Cooking for one of the toughest food critics in the business is a formidable challenge – and it’s equally daunting to serve one of the nation’s most illustrious chefs…
But a team of Sheffield’s finest undertook both at once last Thursday night – and pulled it off with apparent ease.
The occasion was the Skills Conferences gala dinner, a glittering occasion that turned Sheffield University’s Firth Hall into a star-studded banqueting suite.
Guests included Guardian food writer Matthew Fort, celebrity chef Rosemary Shrager and executive chef of the Park Lane Sheraton Andrew Bennett.
The job of deciding on a menu, and delivering it, fell to Tracy Carr, the university’s executive chef and one of only four female Master Chefs of Great Britain. Her kitchen team comprised her deputy, Debbie Gooder, three Master Chefs from Sheffield College – Mick Burke, Neil Taylor and Len Unwin – and an army of students.
This was the 16th Skills for Chefs conference organised by director David McKown: “This is a showcase event for Sheffield, with senior chefs from industry and education coming from Thailand, Spain and all across the UK,” he says.
Gerald Meah, head chef at St Catherine’s College, Cambridge, is a regular: “It gets better and better. And tonight I’m impressed by both the cooking and front-of-house.”
The gala dinner is the climax of the week and its highlight is the awards presentation. Excitement mounts as results are announced and the ‘home’ crowd goes into a frenzy as Sheffield’s own City College wins Young Restaurant Team of the Year.
The dinner itself is indeed a masterpiece, combining flavour, skill and exquisite presentation with slick service.
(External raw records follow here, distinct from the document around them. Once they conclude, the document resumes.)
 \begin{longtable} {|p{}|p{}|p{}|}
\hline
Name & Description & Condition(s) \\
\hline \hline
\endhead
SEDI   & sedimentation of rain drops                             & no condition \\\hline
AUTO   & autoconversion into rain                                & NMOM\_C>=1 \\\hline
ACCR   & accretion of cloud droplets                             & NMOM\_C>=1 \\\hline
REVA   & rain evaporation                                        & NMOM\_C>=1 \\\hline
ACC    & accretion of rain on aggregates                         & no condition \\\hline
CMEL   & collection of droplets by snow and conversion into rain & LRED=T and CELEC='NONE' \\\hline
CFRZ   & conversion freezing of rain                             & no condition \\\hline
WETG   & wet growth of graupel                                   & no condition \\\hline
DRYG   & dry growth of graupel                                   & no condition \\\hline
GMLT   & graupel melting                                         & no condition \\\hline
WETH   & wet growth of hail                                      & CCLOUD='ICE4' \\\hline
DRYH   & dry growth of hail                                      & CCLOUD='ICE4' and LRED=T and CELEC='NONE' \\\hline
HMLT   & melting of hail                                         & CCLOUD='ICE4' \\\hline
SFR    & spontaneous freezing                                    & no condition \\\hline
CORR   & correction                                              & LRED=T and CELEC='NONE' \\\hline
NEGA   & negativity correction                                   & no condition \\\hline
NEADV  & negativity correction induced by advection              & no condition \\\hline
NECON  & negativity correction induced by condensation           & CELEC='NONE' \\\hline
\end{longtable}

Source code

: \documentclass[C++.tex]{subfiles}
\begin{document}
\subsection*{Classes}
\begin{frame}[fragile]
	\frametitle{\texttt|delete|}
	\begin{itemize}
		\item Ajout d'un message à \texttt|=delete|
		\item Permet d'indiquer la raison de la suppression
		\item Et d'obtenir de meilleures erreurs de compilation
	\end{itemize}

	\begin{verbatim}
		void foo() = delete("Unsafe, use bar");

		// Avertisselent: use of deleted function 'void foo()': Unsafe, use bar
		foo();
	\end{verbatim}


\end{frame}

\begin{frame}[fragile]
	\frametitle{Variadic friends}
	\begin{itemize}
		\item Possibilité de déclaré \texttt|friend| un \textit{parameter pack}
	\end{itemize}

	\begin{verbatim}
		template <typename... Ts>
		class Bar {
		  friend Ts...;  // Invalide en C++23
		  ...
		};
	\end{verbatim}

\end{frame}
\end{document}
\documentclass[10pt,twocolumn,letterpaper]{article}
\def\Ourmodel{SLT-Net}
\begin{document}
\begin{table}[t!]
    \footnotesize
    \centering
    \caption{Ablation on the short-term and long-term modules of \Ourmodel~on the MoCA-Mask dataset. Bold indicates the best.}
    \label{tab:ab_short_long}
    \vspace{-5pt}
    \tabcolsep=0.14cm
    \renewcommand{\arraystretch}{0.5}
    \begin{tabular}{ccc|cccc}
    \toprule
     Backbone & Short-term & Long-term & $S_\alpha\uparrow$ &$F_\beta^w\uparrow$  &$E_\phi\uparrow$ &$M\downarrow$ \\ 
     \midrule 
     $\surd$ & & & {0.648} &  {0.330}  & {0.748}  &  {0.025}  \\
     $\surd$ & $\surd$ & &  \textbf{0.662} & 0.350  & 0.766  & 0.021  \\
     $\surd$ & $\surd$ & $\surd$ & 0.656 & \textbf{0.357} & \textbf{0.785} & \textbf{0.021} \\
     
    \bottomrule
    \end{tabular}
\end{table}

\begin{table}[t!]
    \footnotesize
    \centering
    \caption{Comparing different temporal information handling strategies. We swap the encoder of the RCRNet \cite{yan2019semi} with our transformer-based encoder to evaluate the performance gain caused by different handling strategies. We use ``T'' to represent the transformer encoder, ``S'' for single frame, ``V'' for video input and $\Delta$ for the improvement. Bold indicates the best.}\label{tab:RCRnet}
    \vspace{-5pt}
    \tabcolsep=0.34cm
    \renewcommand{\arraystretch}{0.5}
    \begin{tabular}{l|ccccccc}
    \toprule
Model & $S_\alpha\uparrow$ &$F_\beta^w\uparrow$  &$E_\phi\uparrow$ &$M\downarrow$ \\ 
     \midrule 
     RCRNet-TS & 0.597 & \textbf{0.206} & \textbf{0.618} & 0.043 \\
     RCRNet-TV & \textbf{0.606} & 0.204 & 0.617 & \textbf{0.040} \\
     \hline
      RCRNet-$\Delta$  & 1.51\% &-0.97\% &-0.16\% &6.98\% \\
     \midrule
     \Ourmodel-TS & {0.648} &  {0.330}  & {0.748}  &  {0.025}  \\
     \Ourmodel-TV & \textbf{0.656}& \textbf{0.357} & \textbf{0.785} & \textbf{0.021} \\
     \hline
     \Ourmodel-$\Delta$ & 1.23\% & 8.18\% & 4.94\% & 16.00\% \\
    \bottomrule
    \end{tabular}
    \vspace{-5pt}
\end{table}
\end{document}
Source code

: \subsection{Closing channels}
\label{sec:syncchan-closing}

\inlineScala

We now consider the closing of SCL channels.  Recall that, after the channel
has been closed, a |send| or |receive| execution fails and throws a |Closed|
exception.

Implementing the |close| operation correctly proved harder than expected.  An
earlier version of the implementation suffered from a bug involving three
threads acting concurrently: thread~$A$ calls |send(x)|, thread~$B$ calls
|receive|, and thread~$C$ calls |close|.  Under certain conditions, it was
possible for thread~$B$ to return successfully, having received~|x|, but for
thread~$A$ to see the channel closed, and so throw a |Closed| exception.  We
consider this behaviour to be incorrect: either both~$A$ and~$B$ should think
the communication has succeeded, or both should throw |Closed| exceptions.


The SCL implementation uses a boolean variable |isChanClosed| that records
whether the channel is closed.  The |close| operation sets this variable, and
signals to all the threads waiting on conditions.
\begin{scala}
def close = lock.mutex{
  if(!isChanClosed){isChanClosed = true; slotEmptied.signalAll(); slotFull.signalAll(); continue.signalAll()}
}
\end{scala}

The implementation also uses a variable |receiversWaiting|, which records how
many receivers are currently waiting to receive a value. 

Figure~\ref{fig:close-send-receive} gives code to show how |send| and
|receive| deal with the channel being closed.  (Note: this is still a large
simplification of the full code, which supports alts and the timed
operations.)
If we’re kept waiting between courses it’s hardly surprising considering that 200 guests are seated simultaneously.
Our starter is a cocktail of vibrant green pea pannacotta and vodka jelly, with tiny smoked salmon and caviar blinis and vodka shots, served in a theatrical flourish of dry ice.
Next comes an Oriental chicken salad, a sublime affair of little dim sum dumplings, a tiny supreme of spiced chicken, sushi-style terrine and a bundle of crisp shoots, zinging with bursts of citrus and coriander.
“This is fantastic! We have no right to expect food this good!” declares my neighbour Gordon Cartwright – who should know, being a Master Chef himself.
Main course is lamb: a neat leaf-wrapped dome of rich, slow-cooked shank and a piece of juicy, marinated loin. It’s topped with truffle shavings, served with a tangy stuffed tomato and tiny potatoes carved into mushroom shapes. Delicious!
Dessert is a pomponette of summer fruits: juicy rum baba surrounded by a garden of berries, leaves and flowers, crowned with a disc of marbled chocolate and a ball of intense raspberry sorbet.
And then there’s a selection of artisan cheeses, followed by freshly-brewed coffee and a chocolate centrepiece for each table. What a show!
Ten out of ten to the team for putting Sheffield well and truly on the foodie map.